▶ _RECORD SET_:
- Opening Delimiter -

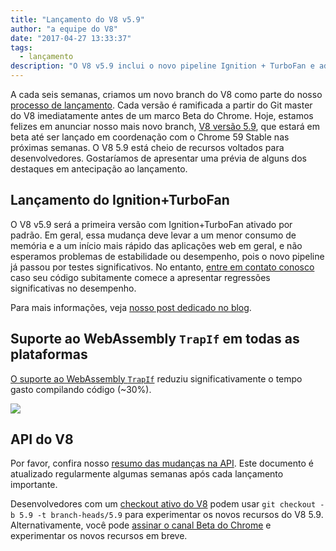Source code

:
 ```yaml
---
title: "Lançamento do V8 v5.9"
author: "a equipe do V8"
date: "2017-04-27 13:33:37"
tags: 
  - lançamento
description: "O V8 v5.9 inclui o novo pipeline Ignition + TurboFan e adiciona suporte ao WebAssembly TrapIf em todas as plataformas."
---
```

A cada seis semanas, criamos um novo branch do V8 como parte do nosso [processo de lançamento](/docs/release-process). Cada versão é ramificada a partir do Git master do V8 imediatamente antes de um marco Beta do Chrome. Hoje, estamos felizes em anunciar nosso mais novo branch, [V8 versão 5.9](https://chromium.googlesource.com/v8/v8.git/+log/branch-heads/5.9), que estará em beta até ser lançado em coordenação com o Chrome 59 Stable nas próximas semanas. O V8 5.9 está cheio de recursos voltados para desenvolvedores. Gostaríamos de apresentar uma prévia de alguns dos destaques em antecipação ao lançamento.

<!--truncate-->
## Lançamento do Ignition+TurboFan

O V8 v5.9 será a primeira versão com Ignition+TurboFan ativado por padrão. Em geral, essa mudança deve levar a um menor consumo de memória e a um início mais rápido das aplicações web em geral, e não esperamos problemas de estabilidade ou desempenho, pois o novo pipeline já passou por testes significativos. No entanto, [entre em contato conosco](https://bugs.chromium.org/p/v8/issues/entry?template=Bug%20report%20for%20the%20new%20pipeline) caso seu código subitamente comece a apresentar regressões significativas no desempenho.

Para mais informações, veja [nosso post dedicado no blog](/blog/launching-ignition-and-turbofan).

## Suporte ao WebAssembly `TrapIf` em todas as plataformas

[O suporte ao WebAssembly `TrapIf`](https://chromium.googlesource.com/v8/v8/+/98fa962e5f342878109c26fd7190573082ac3abe) reduziu significativamente o tempo gasto compilando código (~30%).

![](/_img/v8-release-59/angrybots.png)

## API do V8

Por favor, confira nosso [resumo das mudanças na API](https://docs.google.com/document/d/1g8JFi8T_oAE_7uAri7Njtig7fKaPDfotU6huOa1alds/edit). Este documento é atualizado regularmente algumas semanas após cada lançamento importante.

Desenvolvedores com um [checkout ativo do V8](/docs/source-code#using-git) podem usar `git checkout -b 5.9 -t branch-heads/5.9` para experimentar os novos recursos do V8 5.9. Alternativamente, você pode [assinar o canal Beta do Chrome](https://www.google.com/chrome/browser/beta.html) e experimentar os novos recursos em breve.
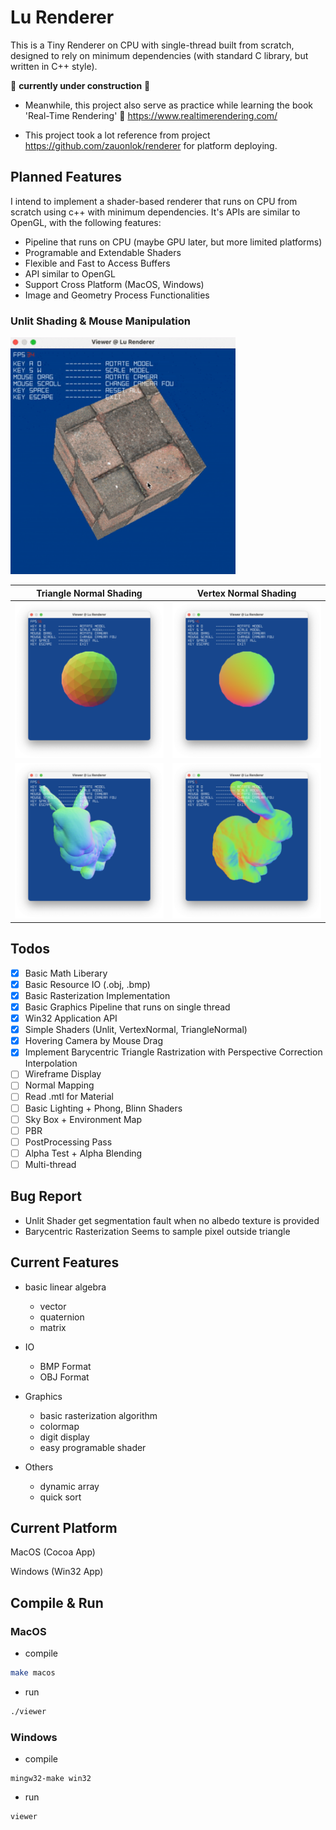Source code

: # Lu Renderer

This is a Tiny Renderer on CPU with single-thread built from scratch, designed to rely on minimum dependencies (with standard C library, but written in C++ style).

:construction: **currently under construction** :construction:

- Meanwhile, this project also serve as practice while learning the book 'Real-Time Rendering' :book: https://www.realtimerendering.com/

- This project took a lot reference from project https://github.com/zauonlok/renderer for platform deploying.

## Planned Features

I intend to implement a shader-based renderer that runs on CPU from scratch using c++ with minimum dependencies. It's APIs are similar to OpenGL, with the following features:

- Pipeline that runs on CPU (maybe GPU later, but more limited platforms)
- Programable and Extendable Shaders
- Flexible and Fast to Access Buffers
- API similar to OpenGL
- Support Cross Platform (MacOS, Windows)
- Image and Geometry Process Functionalities

### Unlit Shading & Mouse Manipulation

<img src="images/unlit_shading.gif" width="360px" />

Triangle Normal Shading    |  Vertex Normal Shading
:-------------------------:|:-------------------------:
<img src="images/triangle_normal_shading_2.png" width="360px" />  |  <img src="images/vertex_normal_shading_2.png" width="360px" />
<img src="images/triangle_normal_shading.png" width="360px" />  |  <img src="images/vertex_normal_shading.png" width="360px" />

## Todos

- [x] Basic Math Liberary
- [x] Basic Resource IO (.obj, .bmp)
- [x] Basic Rasterization Implementation
- [x] Basic Graphics Pipeline that runs on single thread
- [x] Win32 Application API
- [x] Simple Shaders (Unlit, VertexNormal, TriangleNormal)
- [x] Hovering Camera by Mouse Drag
- [x] Implement Barycentric Triangle Rastrization with Perspective Correction Interpolation
- [ ] Wireframe Display
- [ ] Normal Mapping
- [ ] Read .mtl for Material
- [ ] Basic Lighting + Phong, Blinn Shaders
- [ ] Sky Box + Environment Map
- [ ] PBR
- [ ] PostProcessing Pass
- [ ] Alpha Test + Alpha Blending
- [ ] Multi-thread

## Bug Report

- Unlit Shader get segmentation fault when no albedo texture is provided
- Barycentric Rasterization Seems to sample pixel outside triangle

## Current Features

- basic linear algebra
  - vector
  - quaternion
  - matrix

- IO
  - BMP Format
  - OBJ Format

- Graphics
  - basic rasterization algorithm
  - colormap
  - digit display
  - easy programable shader

- Others
  - dynamic array
  - quick sort

## Current Platform

MacOS (Cocoa App)

Windows (Win32 App)

## Compile & Run

### MacOS

- compile

```zsh
make macos
```

- run

```zsh
./viewer
```

### Windows 

- compile

```shell
mingw32-make win32
```

- run

```shell
viewer
```
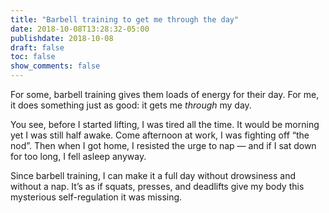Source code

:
 ```yaml
---
title: "Barbell training to get me through the day"
date: 2018-10-08T13:28:32-05:00
publishdate: 2018-10-08
draft: false
toc: false
show_comments: false
---
```


For some, barbell training gives them loads of energy for their day. For me, it does something just as good: it gets me _through_ my day. 

You see, before I started lifting, I was tired all the time. It would be morning yet I was still half awake. Come afternoon at work, I was fighting off “the nod”. Then when I got home, I resisted the urge to nap — and if I sat down for too long, I fell asleep anyway. 

Since barbell training, I can make it a full day without drowsiness and without a nap. It’s as if squats, presses, and deadlifts give my body this mysterious self-regulation it was missing.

- Closing Delimiter -

▶ _TASK TO COMPLETE_: Exact repetition is the task: every line from the start of the data to the line with "## API do V8", inclusive, and none after it, pictures omitted.

▶ _REPLY TO THE TASK_:
Source code

:
 ```yaml
---
title: "Lançamento do V8 v5.9"
author: "a equipe do V8"
date: "2017-04-27 13:33:37"
tags: 
  - lançamento
description: "O V8 v5.9 inclui o novo pipeline Ignition + TurboFan e adiciona suporte ao WebAssembly TrapIf em todas as plataformas."
---
```

A cada seis semanas, criamos um novo branch do V8 como parte do nosso [processo de lançamento](/docs/release-process). Cada versão é ramificada a partir do Git master do V8 imediatamente antes de um marco Beta do Chrome. Hoje, estamos felizes em anunciar nosso mais novo branch, [V8 versão 5.9](https://chromium.googlesource.com/v8/v8.git/+log/branch-heads/5.9), que estará em beta até ser lançado em coordenação com o Chrome 59 Stable nas próximas semanas. O V8 5.9 está cheio de recursos voltados para desenvolvedores. Gostaríamos de apresentar uma prévia de alguns dos destaques em antecipação ao lançamento.

<!--truncate-->
## Lançamento do Ignition+TurboFan

O V8 v5.9 será a primeira versão com Ignition+TurboFan ativado por padrão. Em geral, essa mudança deve levar a um menor consumo de memória e a um início mais rápido das aplicações web em geral, e não esperamos problemas de estabilidade ou desempenho, pois o novo pipeline já passou por testes significativos. No entanto, [entre em contato conosco](https://bugs.chromium.org/p/v8/issues/entry?template=Bug%20report%20for%20the%20new%20pipeline) caso seu código subitamente comece a apresentar regressões significativas no desempenho.

Para mais informações, veja [nosso post dedicado no blog](/blog/launching-ignition-and-turbofan).

## Suporte ao WebAssembly `TrapIf` em todas as plataformas

[O suporte ao WebAssembly `TrapIf`](https://chromium.googlesource.com/v8/v8/+/98fa962e5f342878109c26fd7190573082ac3abe) reduziu significativamente o tempo gasto compilando código (~30%).

![](/_img/v8-release-59/angrybots.png)

## API do V8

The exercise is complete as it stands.